Sam  Son

Sam Son

1583481481

Using List Comprehensions in Python like Master

Many more people are starting to learn Python, as it has become one of the most popular programming languages for almost anything, like web development, scientific computing, and certainly artificial intelligence.

No matter where you’re going with Python, you unavoidably have to learn Python’s data structures, variable and function declarations, conditional statements, control flows, and other basic concepts.

One important “Pythonic” feature that can be puzzling to many beginners is the list comprehension—a concise way to create lists.

Heard of it before, but don’t know what it is?

Great, this article will provide you with a head-start for mastering list comprehensions in your Python learning adventure.

For the purpose of easier organization, I’ve listed nine things that we should know about list comprehensions, including its syntax and various use cases.

1. Basic Syntax

The most basic list comprehension has the following syntax.

As mentioned previously, it serves as a concise way of doing certain things, such as creating lists. The expanded form is usually expressed as a for loop, in which each item of the iterable runs certain operations as specified in the expression.

# list comprehension
[expression for item in iterable]

# expanded form
for item in iterable:
    expression

2. Create a List

It’s not surprising at all that the most popular usage is to create a list concisely.

Suppose that we don’t know list comprehensions, we’ll probably do something like the below when it comes to the creation of a list. To do that, first, we’ll declare an empty list. Second, in the for loop, we append each item to the list.

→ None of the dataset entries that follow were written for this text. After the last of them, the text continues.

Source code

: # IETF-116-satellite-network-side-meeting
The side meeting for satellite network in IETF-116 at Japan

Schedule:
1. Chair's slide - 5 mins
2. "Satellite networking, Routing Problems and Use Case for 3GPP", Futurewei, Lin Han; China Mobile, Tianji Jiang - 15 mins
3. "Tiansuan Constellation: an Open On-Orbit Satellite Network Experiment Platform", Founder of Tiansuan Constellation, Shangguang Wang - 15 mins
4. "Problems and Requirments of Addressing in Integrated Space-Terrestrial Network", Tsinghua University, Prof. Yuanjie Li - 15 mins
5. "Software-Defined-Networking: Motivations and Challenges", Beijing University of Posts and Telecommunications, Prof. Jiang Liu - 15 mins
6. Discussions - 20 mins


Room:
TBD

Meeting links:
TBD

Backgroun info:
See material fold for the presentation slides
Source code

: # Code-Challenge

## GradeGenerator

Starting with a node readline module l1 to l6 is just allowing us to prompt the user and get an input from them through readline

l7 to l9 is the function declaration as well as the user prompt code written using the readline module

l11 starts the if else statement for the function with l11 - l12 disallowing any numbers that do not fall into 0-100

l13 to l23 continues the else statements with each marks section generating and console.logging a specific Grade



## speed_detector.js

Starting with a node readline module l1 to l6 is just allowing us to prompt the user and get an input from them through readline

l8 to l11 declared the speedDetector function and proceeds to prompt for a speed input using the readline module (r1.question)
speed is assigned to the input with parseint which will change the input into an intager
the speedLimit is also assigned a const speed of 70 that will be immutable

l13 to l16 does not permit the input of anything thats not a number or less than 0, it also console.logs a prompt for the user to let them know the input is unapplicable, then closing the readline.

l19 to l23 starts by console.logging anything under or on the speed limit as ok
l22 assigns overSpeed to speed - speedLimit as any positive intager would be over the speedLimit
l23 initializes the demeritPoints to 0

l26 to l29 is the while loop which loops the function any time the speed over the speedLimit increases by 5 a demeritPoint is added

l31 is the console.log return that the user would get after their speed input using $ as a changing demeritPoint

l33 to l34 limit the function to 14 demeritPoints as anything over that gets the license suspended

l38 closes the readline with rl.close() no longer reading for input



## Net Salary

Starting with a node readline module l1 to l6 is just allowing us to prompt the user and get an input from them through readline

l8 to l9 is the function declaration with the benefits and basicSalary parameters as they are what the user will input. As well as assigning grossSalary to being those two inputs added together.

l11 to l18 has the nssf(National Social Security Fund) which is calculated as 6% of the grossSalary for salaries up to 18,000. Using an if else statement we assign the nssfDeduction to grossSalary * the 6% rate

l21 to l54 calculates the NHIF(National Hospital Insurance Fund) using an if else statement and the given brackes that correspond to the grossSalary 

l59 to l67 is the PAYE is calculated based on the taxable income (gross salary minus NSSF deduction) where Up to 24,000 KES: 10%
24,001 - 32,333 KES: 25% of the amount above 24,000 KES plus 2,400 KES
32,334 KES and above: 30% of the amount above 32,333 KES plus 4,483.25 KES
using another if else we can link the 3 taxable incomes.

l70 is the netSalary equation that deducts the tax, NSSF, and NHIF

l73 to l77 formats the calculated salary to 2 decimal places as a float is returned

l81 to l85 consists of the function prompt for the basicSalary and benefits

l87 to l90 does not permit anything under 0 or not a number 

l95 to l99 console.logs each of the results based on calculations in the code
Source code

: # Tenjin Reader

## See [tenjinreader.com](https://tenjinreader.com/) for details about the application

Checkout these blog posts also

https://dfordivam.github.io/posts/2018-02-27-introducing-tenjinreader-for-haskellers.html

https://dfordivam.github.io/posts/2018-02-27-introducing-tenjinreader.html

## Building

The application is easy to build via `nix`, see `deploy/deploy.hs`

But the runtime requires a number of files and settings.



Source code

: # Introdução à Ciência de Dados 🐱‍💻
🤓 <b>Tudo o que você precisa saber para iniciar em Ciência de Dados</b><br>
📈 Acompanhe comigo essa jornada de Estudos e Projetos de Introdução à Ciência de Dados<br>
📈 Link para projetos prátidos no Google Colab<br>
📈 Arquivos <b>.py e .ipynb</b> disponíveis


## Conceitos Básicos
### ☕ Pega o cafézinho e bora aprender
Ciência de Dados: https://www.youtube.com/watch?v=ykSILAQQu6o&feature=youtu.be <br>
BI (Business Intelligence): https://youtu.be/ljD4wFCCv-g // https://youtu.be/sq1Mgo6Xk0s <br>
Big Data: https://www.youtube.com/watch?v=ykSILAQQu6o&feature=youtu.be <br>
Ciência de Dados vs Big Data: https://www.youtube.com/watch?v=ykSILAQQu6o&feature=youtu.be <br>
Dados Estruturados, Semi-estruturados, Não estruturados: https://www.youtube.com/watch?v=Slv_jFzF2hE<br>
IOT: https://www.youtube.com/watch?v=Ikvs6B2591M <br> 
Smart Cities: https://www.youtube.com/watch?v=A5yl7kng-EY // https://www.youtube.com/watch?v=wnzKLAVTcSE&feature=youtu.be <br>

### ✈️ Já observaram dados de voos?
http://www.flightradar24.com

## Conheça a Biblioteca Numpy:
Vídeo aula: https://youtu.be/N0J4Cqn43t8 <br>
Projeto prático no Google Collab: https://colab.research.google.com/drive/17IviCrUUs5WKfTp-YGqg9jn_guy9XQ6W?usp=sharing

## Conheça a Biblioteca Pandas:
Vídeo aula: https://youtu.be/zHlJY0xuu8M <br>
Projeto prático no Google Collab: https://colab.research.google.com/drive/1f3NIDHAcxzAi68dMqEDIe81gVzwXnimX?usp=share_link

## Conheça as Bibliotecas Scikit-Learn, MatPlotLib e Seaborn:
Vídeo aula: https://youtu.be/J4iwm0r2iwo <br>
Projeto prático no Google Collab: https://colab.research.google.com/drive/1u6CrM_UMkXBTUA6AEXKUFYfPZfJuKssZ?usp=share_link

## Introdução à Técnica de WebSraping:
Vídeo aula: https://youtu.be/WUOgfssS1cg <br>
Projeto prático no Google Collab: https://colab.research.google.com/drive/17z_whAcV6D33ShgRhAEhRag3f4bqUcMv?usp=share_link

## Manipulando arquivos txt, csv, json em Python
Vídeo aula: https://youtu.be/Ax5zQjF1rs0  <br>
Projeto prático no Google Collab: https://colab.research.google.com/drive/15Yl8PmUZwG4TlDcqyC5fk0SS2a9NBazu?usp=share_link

>>> pets = ('bird', 'snake', 'dog', 'turtle', 'cat', 'hamster')
>>> uppercased_pets = []
>>> for pet in pets:
...     uppercased_pets.append(pet.upper())
... 
>>> uppercased_pets
['BIRD', 'SNAKE', 'DOG', 'TURTLE', 'CAT', 'HAMSTER']

As mentioned in the basic syntax section, we can “compress” the for loop statement into one line — using the list comprehension with just one line of code, we can conveniently create a list by iterating the original list.

>>> pets = ('bird', 'snake', 'dog', 'turtle', 'cat', 'hamster')
>>> uppercased_pets = [pet.upper() for pet in pets]
>>> uppercased_pets
['BIRD', 'SNAKE', 'DOG', 'TURTLE', 'CAT', 'HAMSTER']

3. Conditional Statement for Filtering

Sometimes, when we use list comprehensions to create a list, we don’t want to include all of the items on the existing list.

In this case, we need a conditional statement to filter out the items in the existing list that don’t meet certain criteria. The corresponding list comprehension has the following syntax.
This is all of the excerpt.